“ You come upon a ruined building in the back section of a city park (or other out of the way area of the city). The ruins are fairly overgrown. All that is really standing is a doorway and its frame. If you pass through the opened door, you travel to a different world. If the door closes, there may not be a doorway back to get you back.”
“ The Nomin gypsies have a fiddling competition every year, known as the Danse de Velose. Beaters hit out the rhythm on taut drums and the competitors start to play, slowly at first. Youngsters can compete, but are soon pulled away by worried mothers, before the competition becomes too dangerous. After two hours the haunting tune has become dazzlingly fast. You can resign at any time, but the moment you make a mistake you receive an arrow through the neck. Strings may snap, but the players must play on.
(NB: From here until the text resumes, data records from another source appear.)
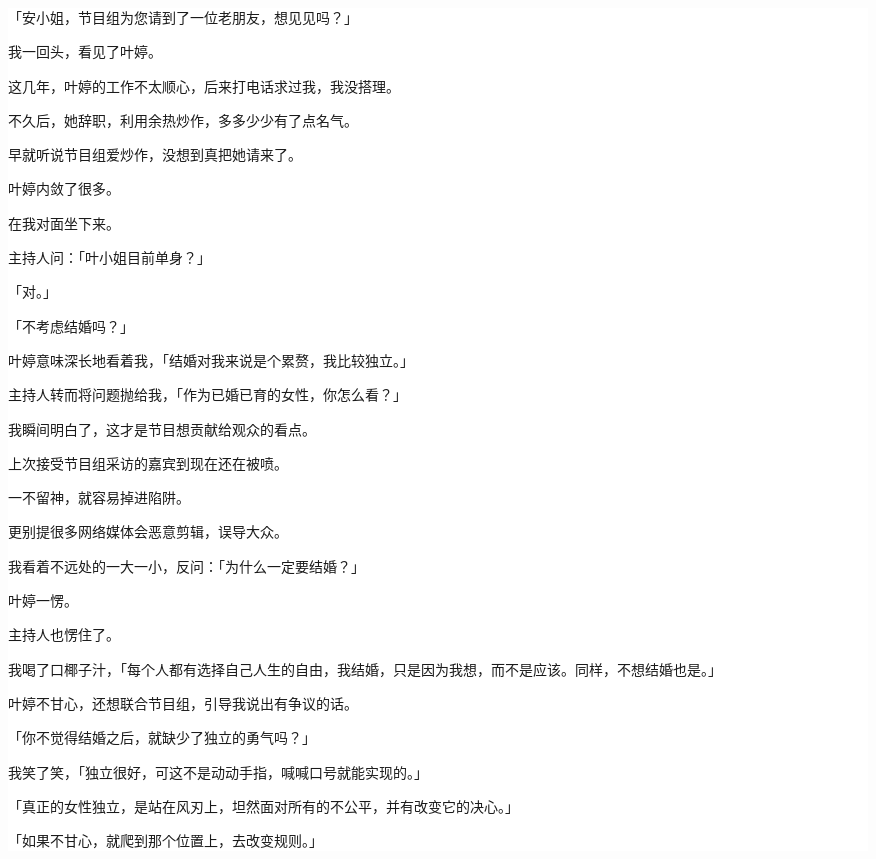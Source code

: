 「安小姐，节目组为您请到了一位老朋友，想见见吗？」


我一回头，看见了叶婷。


这几年，叶婷的工作不太顺心，后来打电话求过我，我没搭理。


不久后，她辞职，利用余热炒作，多多少少有了点名气。


早就听说节目组爱炒作，没想到真把她请来了。


叶婷内敛了很多。


在我对面坐下来。


主持人问：「叶小姐目前单身？」


「对。」


「不考虑结婚吗？」


叶婷意味深长地看着我，「结婚对我来说是个累赘，我比较独立。」


主持人转而将问题抛给我，「作为已婚已育的女性，你怎么看？」


我瞬间明白了，这才是节目想贡献给观众的看点。


上次接受节目组采访的嘉宾到现在还在被喷。


一不留神，就容易掉进陷阱。


更别提很多网络媒体会恶意剪辑，误导大众。


我看着不远处的一大一小，反问：「为什么一定要结婚？」


叶婷一愣。


主持人也愣住了。


我喝了口椰子汁，「每个人都有选择自己人生的自由，我结婚，只是因为我想，而不是应该。同样，不想结婚也是。」


叶婷不甘心，还想联合节目组，引导我说出有争议的话。


「你不觉得结婚之后，就缺少了独立的勇气吗？」


我笑了笑，「独立很好，可这不是动动手指，喊喊口号就能实现的。」


「真正的女性独立，是站在风刃上，坦然面对所有的不公平，并有改变它的决心。」


「如果不甘心，就爬到那个位置上，去改变规则。」
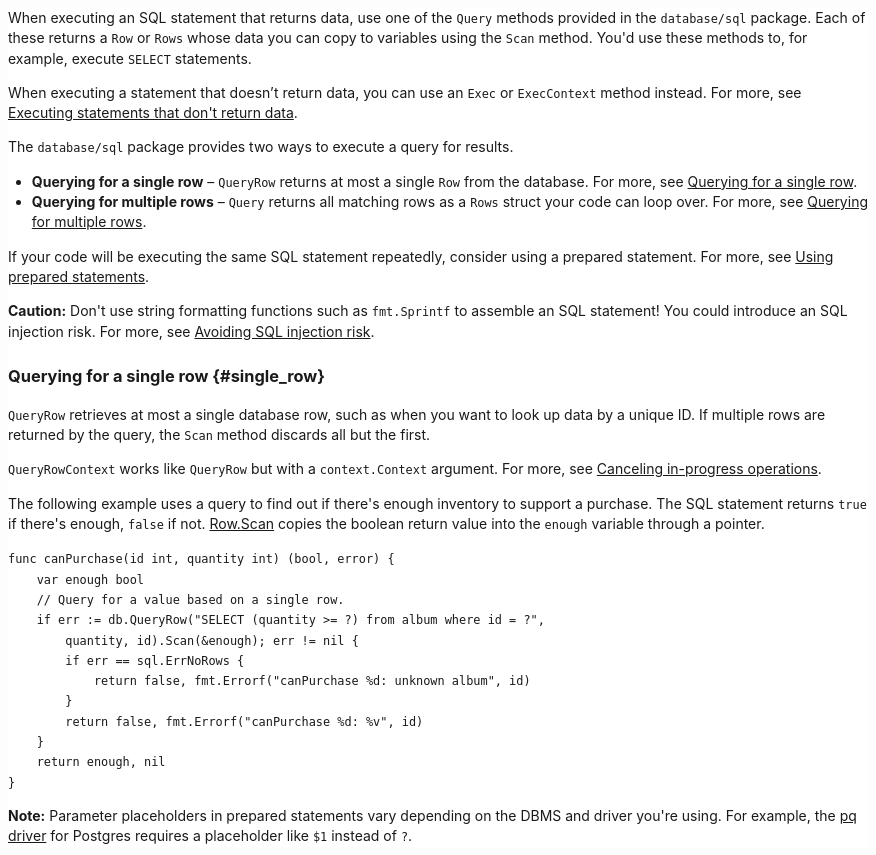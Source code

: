 

When executing an SQL statement that returns data, use one of the `Query`
methods provided in the `database/sql` package. Each of these returns a `Row`
or `Rows` whose data you can copy to variables using the `Scan` method.
You'd use these methods to, for example, execute `SELECT` statements.

When executing a statement that doesn’t return data, you can use an `Exec` or
`ExecContext` method instead. For more, see
[Executing statements that don't return data](/doc/database/change-data).

The `database/sql` package provides two ways to execute a query for results.

*   **Querying for a single row** – `QueryRow` returns at most a single `Row`
    from the database. For more, see [Querying for a single row](#single_row).
*   **Querying for multiple rows** – `Query` returns all matching rows as a
    `Rows` struct your code can loop over. For more, see
    [Querying for multiple rows](#multiple_rows).

If your code will be executing the same SQL statement repeatedly, consider
using a prepared statement. For more, see
[Using prepared statements](/doc/database/prepared-statements).

**Caution:** Don't use string formatting functions such as `fmt.Sprintf` to
assemble an SQL statement! You could introduce an SQL injection risk. For more,
see [Avoiding SQL injection risk](/doc/database/sql-injection).

### Querying for a single row {#single_row}

`QueryRow` retrieves at most a single database row, such as when you want to
look up data by a unique ID. If multiple rows are returned by the query, the
`Scan` method discards all but the first.

`QueryRowContext` works like `QueryRow` but with a `context.Context` argument.
For more, see [Canceling in-progress operations](/doc/database/cancel-operations).

The following example uses a query to find out if there's enough inventory to
support a purchase. The SQL statement returns `true` if there's enough, `false`
if not. [Row.Scan](https://pkg.go.dev/database/sql#Row.Scan) copies the
boolean return value into the `enough` variable through a pointer.

```
func canPurchase(id int, quantity int) (bool, error) {
	var enough bool
	// Query for a value based on a single row.
	if err := db.QueryRow("SELECT (quantity >= ?) from album where id = ?",
		quantity, id).Scan(&enough); err != nil {
		if err == sql.ErrNoRows {
			return false, fmt.Errorf("canPurchase %d: unknown album", id)
		}
		return false, fmt.Errorf("canPurchase %d: %v", id)
	}
	return enough, nil
}
```

**Note:** Parameter placeholders in prepared statements vary depending on the
DBMS and driver you're using. For example, the
[pq driver](https://pkg.go.dev/github.com/lib/pq) for Postgres requires a
placeholder like `$1` instead of `?`.
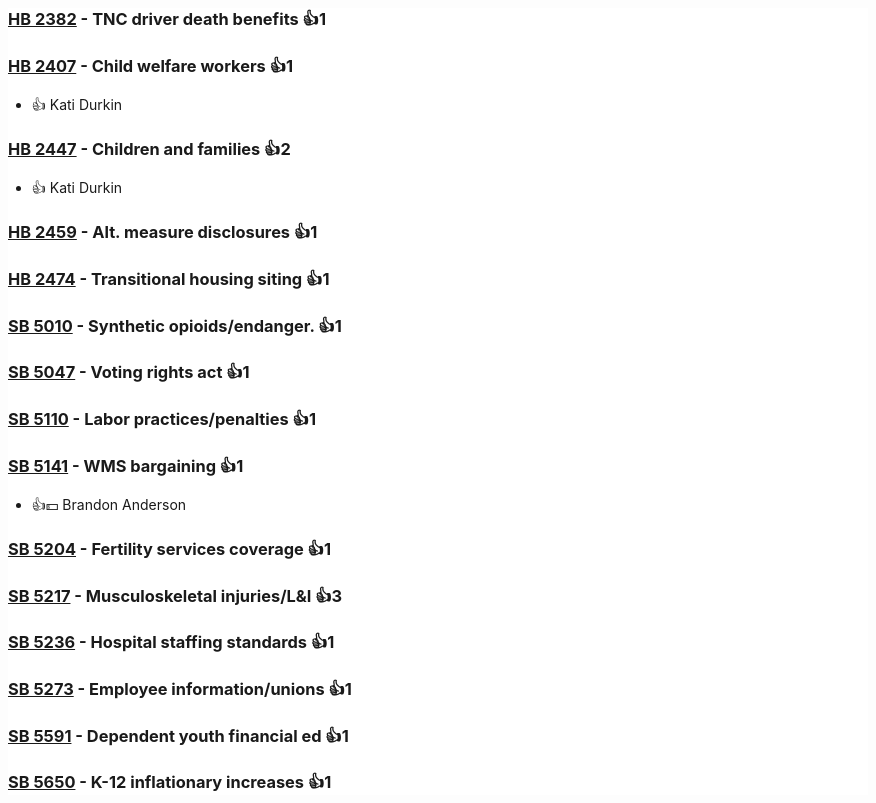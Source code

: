 ### [HB 2382](/bill/2023-24/hb/2382/) - TNC driver death benefits 👍1  

### [HB 2407](/bill/2023-24/hb/2407/) - Child welfare workers 👍1  
* 👍 Kati Durkin

### [HB 2447](/bill/2023-24/hb/2447/) - Children and families 👍2  
* 👍 Kati Durkin

### [HB 2459](/bill/2023-24/hb/2459/) - Alt. measure disclosures 👍1  

### [HB 2474](/bill/2023-24/hb/2474/) - Transitional housing siting 👍1  

### [SB 5010](/bill/2023-24/sb/5010/) - Synthetic opioids/endanger. 👍1  

### [SB 5047](/bill/2023-24/sb/5047/) - Voting rights act 👍1  

### [SB 5110](/bill/2023-24/sb/5110/) - Labor practices/penalties 👍1  

### [SB 5141](/bill/2023-24/sb/5141/) - WMS bargaining 👍1  
* 👍💵 Brandon Anderson

### [SB 5204](/bill/2023-24/sb/5204/) - Fertility services coverage 👍1  

### [SB 5217](/bill/2023-24/sb/5217/) - Musculoskeletal injuries/L&I 👍3  

### [SB 5236](/bill/2023-24/sb/5236/) - Hospital staffing standards 👍1  

### [SB 5273](/bill/2023-24/sb/5273/) - Employee information/unions 👍1  

### [SB 5591](/bill/2023-24/sb/5591/) - Dependent youth financial ed 👍1  

### [SB 5650](/bill/2023-24/sb/5650/) - K-12 inflationary increases 👍1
The whole affair never lasts much longer than three hours, and the last fiddler playing is crowned king of the gypsies.”
“ There are those as rich as kings but dress as peasants and worry not about funding. To visit their true homes one would see wealth of untold value scattered as dirt is in a hut. They know the monetary value of their possessions but they have long lost any true value to their owners. Experience is their currency and their curse. They dispense secrets of the ages as if discussing the weather. Few things have they not experienced so that very little gives them joy. They are the lost ones looking for new life while humoring the mortals around them.”